**Task instructions:**
Report each line of the entries that includes "Pour" by copying it.

**Data under study:**

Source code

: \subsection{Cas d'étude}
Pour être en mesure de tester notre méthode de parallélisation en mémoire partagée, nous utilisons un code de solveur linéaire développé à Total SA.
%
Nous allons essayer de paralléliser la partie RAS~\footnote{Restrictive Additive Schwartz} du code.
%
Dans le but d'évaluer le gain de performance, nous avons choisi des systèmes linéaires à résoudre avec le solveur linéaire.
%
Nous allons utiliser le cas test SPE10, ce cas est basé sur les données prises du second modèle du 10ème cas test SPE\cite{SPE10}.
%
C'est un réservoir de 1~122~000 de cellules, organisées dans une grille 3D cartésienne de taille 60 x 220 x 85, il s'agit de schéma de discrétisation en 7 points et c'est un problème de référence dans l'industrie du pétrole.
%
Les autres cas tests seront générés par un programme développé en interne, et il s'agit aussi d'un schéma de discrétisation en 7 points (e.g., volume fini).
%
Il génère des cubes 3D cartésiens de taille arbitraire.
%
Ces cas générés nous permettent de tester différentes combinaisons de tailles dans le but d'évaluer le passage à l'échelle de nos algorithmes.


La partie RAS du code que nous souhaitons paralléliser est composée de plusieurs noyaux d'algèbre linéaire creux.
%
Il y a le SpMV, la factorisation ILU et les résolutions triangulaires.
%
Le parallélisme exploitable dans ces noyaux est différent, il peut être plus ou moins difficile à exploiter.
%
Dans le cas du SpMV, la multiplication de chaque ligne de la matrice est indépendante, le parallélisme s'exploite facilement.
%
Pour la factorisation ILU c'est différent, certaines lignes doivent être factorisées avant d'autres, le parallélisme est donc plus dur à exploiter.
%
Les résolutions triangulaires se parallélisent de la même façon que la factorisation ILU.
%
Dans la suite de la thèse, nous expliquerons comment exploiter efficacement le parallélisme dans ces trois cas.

**Output of the task:**
Pour être en mesure de tester notre méthode de parallélisation en mémoire partagée, nous utilisons un code de solveur linéaire développé à Total SA.
Pour la factorisation ILU c'est différent, certaines lignes doivent être factorisées avant d'autres, le parallélisme est donc plus dur à exploiter.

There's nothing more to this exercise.